Yes. It doesn't necessarily need to be a global with unsafePerformIO, we
could just thread it around when parsing a repo if we don't want to have
perfect sharing all the time.
> I still cannot see how this would give us back cheap equality tests for
> prim patches in the implementation of RepoPatchV3.
You're right, it's not as simple as I had thought.
To get cheap equality we'd also need to use 'reallyUnsafePtrEquality'.
Clearly the name should give us some pause :-) It sounds like it can't
give false positives (false reports that
> BTW, one optimization of the on-disk representation that would be
> minimally invasive and even serve as a possible first step toward the
> more far-reaching changes discussed above, is to eliminate the
> PrimPatchIds for unconflicted patches and just re-calculate them when
> reading the patch.
Yep. I think that's also what I meant by eliding it when it's the same
as the containing patch.
One option for now would be to keep the full patch names in the on-disk
format, but keep the hashes in the in-memory representation for now.

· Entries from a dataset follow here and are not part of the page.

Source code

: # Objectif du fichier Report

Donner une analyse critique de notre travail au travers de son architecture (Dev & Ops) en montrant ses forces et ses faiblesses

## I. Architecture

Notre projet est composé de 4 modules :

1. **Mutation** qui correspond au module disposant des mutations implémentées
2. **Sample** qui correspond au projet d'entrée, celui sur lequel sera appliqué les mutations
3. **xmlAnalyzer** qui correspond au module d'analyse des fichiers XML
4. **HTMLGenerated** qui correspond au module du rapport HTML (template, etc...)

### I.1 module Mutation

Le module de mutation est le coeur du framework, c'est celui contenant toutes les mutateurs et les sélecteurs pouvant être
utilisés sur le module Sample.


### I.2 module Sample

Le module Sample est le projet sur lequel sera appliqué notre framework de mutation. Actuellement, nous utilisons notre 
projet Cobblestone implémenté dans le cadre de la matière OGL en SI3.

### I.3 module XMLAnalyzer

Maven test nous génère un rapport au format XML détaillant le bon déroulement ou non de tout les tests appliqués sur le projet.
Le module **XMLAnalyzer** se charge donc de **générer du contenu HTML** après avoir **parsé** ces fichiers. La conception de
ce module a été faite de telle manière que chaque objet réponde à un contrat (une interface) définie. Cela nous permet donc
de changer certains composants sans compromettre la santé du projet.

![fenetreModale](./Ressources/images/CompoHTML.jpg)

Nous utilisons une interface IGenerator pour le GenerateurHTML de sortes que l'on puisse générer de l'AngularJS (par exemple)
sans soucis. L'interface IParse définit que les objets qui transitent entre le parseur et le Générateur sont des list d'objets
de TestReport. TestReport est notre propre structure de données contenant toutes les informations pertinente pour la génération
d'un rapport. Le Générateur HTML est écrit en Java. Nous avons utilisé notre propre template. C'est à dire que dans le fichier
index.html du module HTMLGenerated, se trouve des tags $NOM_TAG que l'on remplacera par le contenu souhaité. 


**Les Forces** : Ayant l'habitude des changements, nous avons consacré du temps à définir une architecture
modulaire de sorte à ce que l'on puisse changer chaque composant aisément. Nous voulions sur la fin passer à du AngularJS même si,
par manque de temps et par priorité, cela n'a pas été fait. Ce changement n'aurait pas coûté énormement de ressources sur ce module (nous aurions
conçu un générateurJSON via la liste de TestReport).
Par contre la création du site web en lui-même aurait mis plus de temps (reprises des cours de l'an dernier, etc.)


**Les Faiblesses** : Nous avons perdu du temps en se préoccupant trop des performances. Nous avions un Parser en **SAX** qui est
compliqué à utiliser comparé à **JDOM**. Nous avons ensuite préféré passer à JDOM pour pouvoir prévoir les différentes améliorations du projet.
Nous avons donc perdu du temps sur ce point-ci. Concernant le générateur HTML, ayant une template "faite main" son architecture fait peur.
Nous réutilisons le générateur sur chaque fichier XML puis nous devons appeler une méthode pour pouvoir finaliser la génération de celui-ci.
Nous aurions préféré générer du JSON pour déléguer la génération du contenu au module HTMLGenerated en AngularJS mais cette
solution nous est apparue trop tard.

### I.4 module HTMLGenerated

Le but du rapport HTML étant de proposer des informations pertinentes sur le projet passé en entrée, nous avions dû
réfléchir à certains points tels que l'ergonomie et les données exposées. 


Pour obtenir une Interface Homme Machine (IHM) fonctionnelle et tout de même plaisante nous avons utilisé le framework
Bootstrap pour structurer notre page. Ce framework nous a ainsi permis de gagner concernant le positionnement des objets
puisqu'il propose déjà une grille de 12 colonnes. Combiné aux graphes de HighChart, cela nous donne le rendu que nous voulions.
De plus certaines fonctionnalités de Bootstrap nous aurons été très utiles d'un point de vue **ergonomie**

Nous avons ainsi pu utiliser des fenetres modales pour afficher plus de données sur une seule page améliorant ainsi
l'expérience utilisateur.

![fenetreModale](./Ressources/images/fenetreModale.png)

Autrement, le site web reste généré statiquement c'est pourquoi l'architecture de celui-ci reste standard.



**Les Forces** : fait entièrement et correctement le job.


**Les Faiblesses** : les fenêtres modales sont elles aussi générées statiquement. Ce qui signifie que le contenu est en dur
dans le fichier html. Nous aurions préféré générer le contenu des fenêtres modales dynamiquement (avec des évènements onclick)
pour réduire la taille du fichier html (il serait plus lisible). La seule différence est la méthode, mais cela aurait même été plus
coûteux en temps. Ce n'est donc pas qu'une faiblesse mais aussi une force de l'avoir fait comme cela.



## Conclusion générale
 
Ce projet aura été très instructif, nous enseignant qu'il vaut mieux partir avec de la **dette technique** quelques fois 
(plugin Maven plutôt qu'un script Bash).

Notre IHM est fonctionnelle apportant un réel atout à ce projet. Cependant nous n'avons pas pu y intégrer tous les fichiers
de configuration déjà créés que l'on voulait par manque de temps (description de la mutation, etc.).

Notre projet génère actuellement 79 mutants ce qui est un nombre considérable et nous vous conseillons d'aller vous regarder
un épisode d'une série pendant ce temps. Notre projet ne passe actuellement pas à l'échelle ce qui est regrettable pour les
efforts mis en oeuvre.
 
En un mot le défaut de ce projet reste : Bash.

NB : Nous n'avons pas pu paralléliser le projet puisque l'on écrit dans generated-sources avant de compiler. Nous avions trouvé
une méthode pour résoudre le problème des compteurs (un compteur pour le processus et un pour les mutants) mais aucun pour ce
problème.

That would be easy on reading (just hash), but harder when writing as
we'd need a table of hash -> patch name somewhere. But then the hashing
would just be an implementation detail we could change at any time.
|
msg20889 (view) |
Author: bfrk |
Date: 2019-07-07.15:45:35 |
|
So it looks like getting all the benefits from hash-consing would
require us to swallow a heavy dose of unsafeWhatever. And the added code
complexity is considerable. I won't say that it is unreasonable to
consider such an optimization in the long run, but I'd say for now it is
out of scope.
>> BTW, one optimization of the on-disk representation that would be
>> minimally invasive and even serve as a possible first step toward the
>> more far-reaching changes discussed above, is to eliminate the
>> PrimPatchIds for unconflicted patches and just re-calculate them when
>> reading the patch.
>
> Yep. I think that's also what I meant by eliding it when it's the same
> as the containing patch.
>
> One option for now would be to keep the full patch names in the on-disk
> format, but keep the hashes in the in-memory representation for now.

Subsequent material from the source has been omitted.